On May 2, AJ Davis logged 29 points and 8 rebounds for The Basketball League’s Columbus Condors, his best all-around performance of the young season.
He wouldn’t appear in another game until July 18, when he was announced as a starter for The Founding Fathers in The Basketball Tournament, taking the floor in a wheelchair.
At tip-off, the ball was intentionally knocked out of bounds, allowing time for the two teams and fans at the arena to shower Davis with applause. He was stopped several times by players on the opposing team as he made his way back to the bench, shaking hands with each as they honored him for his tremendous display of courage and willpower.
Just days after appearing in that May contest — what would unknowingly be his final game of the year for the Condors — Davis was involved in a serious car accident.
The former James Madison standout had pulled off the interstate and was getting groceries out of his car for a homeless person when he was struck from behind by another vehicle.
“AJ impresses me every day,” Wakefield said. “ Nothing has changed about my brother, he’s still loving, caring, goofy and demanding… Every day we’re amazed at how well he’s doing and his independence.”
Davis crawled to the front seat of his car to check on his daughter, who was able to call her mother. Davis remained in the front seat, praying and waiting for emergency transport to arrive.
Davis survived but had to have both of his legs amputated.
“[I] have trust in God and my family,” Davis said, reflecting on the event in August. “Without them and him, I don’t know how I would have made it… Just keeping me in high spirits, to continuing to live like nothing ever happened.”
Overcoming the Odds
Davis’ sister, Adrienne Wakefield, has been a close aide in her brother’s recovery. She arrived at the hospital shortly after the incident and was shocked to hear the news, but she’s been amazed with the way Davis has remained resilient and fought to overcome the odds.

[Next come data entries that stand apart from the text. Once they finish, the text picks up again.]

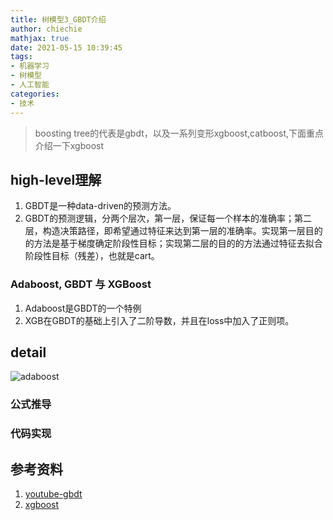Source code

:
 ```yaml
---
title: 树模型3_GBDT介绍
author: chiechie
mathjax: true
date: 2021-05-15 10:39:45
tags:
- 机器学习
- 树模型
- 人工智能
categories:
- 技术
---
```


> boosting tree的代表是gbdt，以及一系列变形xgboost,catboost,下面重点介绍一下xgboost

## high-level理解

1. GBDT是一种data-driven的预测方法。
2. GBDT的预测逻辑，分两个层次，第一层，保证每一个样本的准确率；第二层，构造决策路径，即希望通过特征来达到第一层的准确率。实现第一层目的的方法是基于梯度确定阶段性目标；实现第二层的目的的方法通过特征去拟合阶段性目标（残差），也就是cart。


### Adaboost, GBDT 与 XGBoost

1. Adaboost是GBDT的一个特例
2. XGB在GBDT的基础上引入了二阶导数，并且在loss中加入了正则项。


## detail

![adaboost](./img.png)

### 公式推导


### 代码实现


## 参考资料
1. [youtube-gbdt](https://www.youtube.com/watch?v=2xudPOBz-vs)
2. [xgboost](https://arxiv.org/pdf/1603.02754.pdf)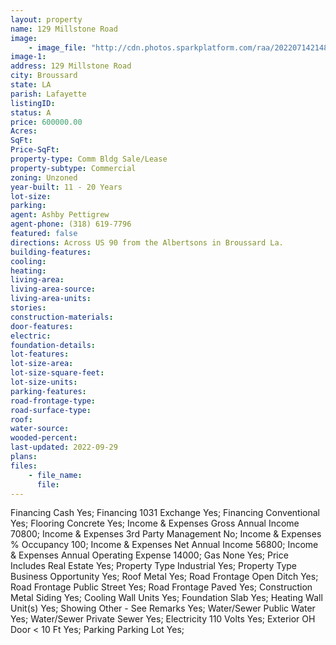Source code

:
 ```yaml
---
layout: property
name: 129 Millstone Road
image:
    - image_file: "http://cdn.photos.sparkplatform.com/raa/20220714214824469759000000.jpg"
image-1:
address: 129 Millstone Road
city: Broussard
state: LA
parish: Lafayette
listingID: 
status: A
price: 600000.00
Acres: 
SqFt: 
Price-SqFt: 
property-type: Comm Bldg Sale/Lease
property-subtype: Commercial
zoning: Unzoned
year-built: 11 - 20 Years
lot-size: 
parking: 
agent: Ashby Pettigrew
agent-phone: (318) 619-7796
featured: false
directions: Across US 90 from the Albertsons in Broussard La.
building-features: 
cooling: 
heating: 
living-area: 
living-area-source: 
living-area-units: 
stories: 
construction-materials: 
door-features: 
electric: 
foundation-details: 
lot-features: 
lot-size-area: 
lot-size-square-feet: 
lot-size-units: 
parking-features: 
road-frontage-type: 
road-surface-type: 
roof: 
water-source: 
wooded-percent: 
last-updated: 2022-09-29
plans: 
files:
    - file_name:
      file:
---
```

Financing	Cash	Yes;
Financing	1031 Exchange	Yes;
Financing	Conventional	Yes;
Flooring	Concrete	Yes;
Income & Expenses	Gross Annual Income	70800;
Income & Expenses	3rd Party Management	No;
Income & Expenses	% Occupancy	100;
Income & Expenses	Net Annual Income	56800;
Income & Expenses	Annual Operating Expense	14000;
Gas	None	Yes;
Price Includes	Real Estate	Yes;
Property Type	Industrial	Yes;
Property Type	Business Opportunity	Yes;
Roof	Metal	Yes;
Road Frontage	Open Ditch	Yes;
Road Frontage	Public Street	Yes;
Road Frontage	Paved	Yes;
Construction	Metal Siding	Yes;
Cooling	Wall Units	Yes;
Foundation	Slab	Yes;
Heating	Wall Unit(s)	Yes;
Showing	Other - See Remarks	Yes;
Water/Sewer	Public Water	Yes;
Water/Sewer	Private Sewer	Yes;
Electricity	110 Volts	Yes;
Exterior	OH Door < 10 Ft	Yes;
Parking	Parking Lot	Yes;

“I remember hearing his voice for the first time after the accident,” Wakefield said. “The first thing he said to me was, ‘I’m not going to let this hold me back.’ He really hasn’t.”
For many, such an incident would mark the end of any pursuit of a career in athletics. Not only is the path to recovery difficult, but the number of opportunities significantly dwindles.
However, these obstacles haven’t gotten in the way of Davis’ dreams, nor have they caused his ever-optimistic attitude to sour.
“AJ impresses me every day,” Wakefield said. “I see and hear his voice, and it doesn’t even register to me that his legs are gone. Nothing has changed about my brother, he’s still loving, caring, goofy and demanding… Every day we’re amazed at how well he’s doing and his independence.”
Although he’s unsure when he’ll be able to play professional basketball again, Davis says he still wants to compete and will do whatever it takes to get back on the court. As of now, quitting simply isn’t an option.
Far From the End
Basketball has taken Davis just about everywhere in life. He first made a name for himself in high school, earning First Team All-City and All-District honors as a senior at Linden-McKinley in Columbus, Ohio.
Davis then received an offer to play collegiate basketball at the University of Wyoming, where he stayed for two years. He transferred to James Madison University after his sophomore campaign, when he truly began to shine.
In his final two years of eligibility, Davis averaged a combined 14.0 points per game and helped lead James Madison to its first NCAA Tournament appearance in nearly 20 years.
Following a few stints in the NBA D-League, appearances in Canada, and a year overseas in Iraq, Davis returned to Columbus, where he played in a total of 15 games for the Condors.
“I’m still trying to find a way to get out there and play,” Davis said. “Basketball means everything to me. That’s how I was making a living and providing for my daughter and my family.”
Now, the city of Columbus is rooting for Davis in a different way, providing him with financial support via The AJ Support Fund, a GoFundMe created by his family. Donations have poured in from near and far as Davis’ story has circulated.
“The GoFundMe was created to be a safe place for people to donate,” Wakefield said. “When the news broke to everyone, we received a lot of offers to help in any way possible, especially with medical bills… To make things easier, the family decided to start that, which has been great with the start of his prosthetics.”
Davis feels thankful for all the support he’s gotten from his community, to which he credits for helping him find himself.
“My community means a lot to me,” Davis said. “It molded me into the man I am today and taught me so many lessons and blessings I’m forever grateful for and things I will carry on with me.”